Но главное, думаю, в другом: ставки были не так велики. Ключевой задачей большевиков было отнять и уничтожить тех, у кого отняли.
В нашем случае отнимать было у людей нечего.
У заводов не было хозяев, которые могли бы потерять заводы.
У земли не было землевладельцев, которые могли бы расстаться с землей.
Жилье у всех было примерно одинаковое, и никто ни квартиры, ни дачи, ни приусадебные участки отбирать не собирался. Наоборот, с самого начала было сказано, что всё это перейдет в собственность владельцам, и к 1993 году оформление прав собственности охватило уже десятки миллионов семей.
Если говорить о денежных накоплениях, то здесь угроза инфляционной экспроприации была для отдельных социальных групп существенной. Но, во-первых, к экспроприациям народ коммунистами был приучен (последней была «павловская реформа» вкупе со списанием пенсионных накоплений). Во-вторых, инфляционная экспроприация касалась всех. Но именно она все-таки вызывала наибольшее недовольство и протесты.
Наконец, даже в оппозиции значительно преобладали те, кто не ставил задачу вернуться в строительство развитого социализма вкупе с коммунизмом — наелись этих бредней досыта. И даже к демократическим свободам относились большей частью лояльно, ведь оценить право говорить и писать свободно, право, подаренное стране Горбачёвым и оберегаемое Ельциным, за прошедшие годы успели оценить. Из-за этого даже многие попутчики Хасбулатова с неодобрением относились к его постоянным угрозам и попыткам приструнить «четвертую власть».
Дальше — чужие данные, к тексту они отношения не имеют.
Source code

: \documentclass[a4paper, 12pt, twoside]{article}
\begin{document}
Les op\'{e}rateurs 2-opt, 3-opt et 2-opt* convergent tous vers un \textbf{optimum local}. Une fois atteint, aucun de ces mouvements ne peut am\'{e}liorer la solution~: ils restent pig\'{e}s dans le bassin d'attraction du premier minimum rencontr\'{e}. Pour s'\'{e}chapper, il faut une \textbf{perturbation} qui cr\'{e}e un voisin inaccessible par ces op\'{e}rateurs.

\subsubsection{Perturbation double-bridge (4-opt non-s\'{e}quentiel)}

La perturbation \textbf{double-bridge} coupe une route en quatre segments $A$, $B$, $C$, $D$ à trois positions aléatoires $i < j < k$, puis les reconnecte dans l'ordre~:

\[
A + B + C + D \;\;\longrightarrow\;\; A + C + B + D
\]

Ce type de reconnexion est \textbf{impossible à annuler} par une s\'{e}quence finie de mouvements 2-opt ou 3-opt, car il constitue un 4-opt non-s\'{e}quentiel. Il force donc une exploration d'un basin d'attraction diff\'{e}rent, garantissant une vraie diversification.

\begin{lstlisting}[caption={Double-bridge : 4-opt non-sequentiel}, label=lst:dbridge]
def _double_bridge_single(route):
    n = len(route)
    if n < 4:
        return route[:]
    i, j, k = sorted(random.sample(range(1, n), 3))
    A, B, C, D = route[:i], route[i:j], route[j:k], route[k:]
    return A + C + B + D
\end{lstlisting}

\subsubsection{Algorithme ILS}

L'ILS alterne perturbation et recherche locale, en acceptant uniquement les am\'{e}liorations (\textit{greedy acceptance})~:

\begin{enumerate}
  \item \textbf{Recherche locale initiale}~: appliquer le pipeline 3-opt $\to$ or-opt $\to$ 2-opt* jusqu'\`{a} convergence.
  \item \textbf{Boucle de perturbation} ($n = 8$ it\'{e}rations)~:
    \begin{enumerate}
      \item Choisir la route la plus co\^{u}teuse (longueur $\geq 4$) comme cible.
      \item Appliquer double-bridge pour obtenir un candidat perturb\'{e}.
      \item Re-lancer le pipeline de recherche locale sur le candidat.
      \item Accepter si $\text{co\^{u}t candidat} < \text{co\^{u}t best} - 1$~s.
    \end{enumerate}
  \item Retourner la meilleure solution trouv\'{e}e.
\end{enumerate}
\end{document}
Большим влиянием в оппозиции пользовались носители идеи объединения вестернизованной экономики с сильным государственным регулированием, авторитарной государственностью, имперской внешней политикой и националистическим протекционизмом. Они не отрицали полезности хотя бы декоративных демократических институтов и независимого суда, частной собственности, активных связей с зарубежьем.
Еще одной особенностью было то, что водораздел проходил не между партиями, не между властью и оппозицией. Он проходил внутри власти, и обе стороны противостояния пытались перетянуть на свою сторону силовые структуры государства.
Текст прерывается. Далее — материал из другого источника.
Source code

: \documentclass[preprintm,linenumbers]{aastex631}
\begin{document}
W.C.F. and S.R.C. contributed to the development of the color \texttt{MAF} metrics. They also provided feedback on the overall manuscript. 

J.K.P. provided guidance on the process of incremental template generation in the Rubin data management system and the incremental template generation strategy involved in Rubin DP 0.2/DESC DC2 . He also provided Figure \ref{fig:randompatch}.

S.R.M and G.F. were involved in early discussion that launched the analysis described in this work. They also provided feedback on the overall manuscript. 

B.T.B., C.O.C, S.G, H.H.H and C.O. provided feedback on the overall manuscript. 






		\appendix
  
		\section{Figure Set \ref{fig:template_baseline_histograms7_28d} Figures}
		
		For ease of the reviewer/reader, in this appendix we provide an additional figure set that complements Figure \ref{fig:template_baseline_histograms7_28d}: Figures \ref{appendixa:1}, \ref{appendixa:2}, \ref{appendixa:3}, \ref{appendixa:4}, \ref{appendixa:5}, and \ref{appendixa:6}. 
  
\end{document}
Это могло пагубно повлиять на состояние вооруженных коллективов, но гражданская зрелость их руководителей удержала страну от полноценной гражданской войны на территории, нафаршированной оружием массового поражения и смертельно опасными производствами.
Логика противостояния 1993 года была замысловатой.
Поначалу Ельцин отступал и шел на компромиссы, словно бы не видел иллюзорность влияния своих оппонентов, возглавляемых Хасбулатовым.
Потом пошел на резкое, но неподготовленное обострение, анонсировав в апреле указ «Об особом порядке управления страной».
Потом отступил, но на референдуме его поддержал народ. Созвал Конституционное совещание. Укрепил ряды сторонников отставкой Баранникова, Дунаева, Скокова.
Потом наступила «война компроматов», когда вместо борьбы с коррупцией коррупция стала инструментом борьбы.
И только потом Вторая гражданская война перешла на три дня в горячую форму.
После декабрьского (1992 г.) VII Съезда сохранялась надежда на мирный исход. Демократы были уверены, что назначенный съездом референдум 11 апреля поддержит именно президентский проект Конституции, над которым работала творческая группа, руководимая Сергеем Алексеевым и Сергеем Шахраем. Что после этого уйдет в историю съезд, пройдут новые выборы, сформируются новые органы власти.
Важно было предельно открыто дорабатывать проект. Но не следовало доверить это отжившему свое съезду депутатов с советско-коммунистическим ДНК и курируемой Съездом Конституционной комиссии.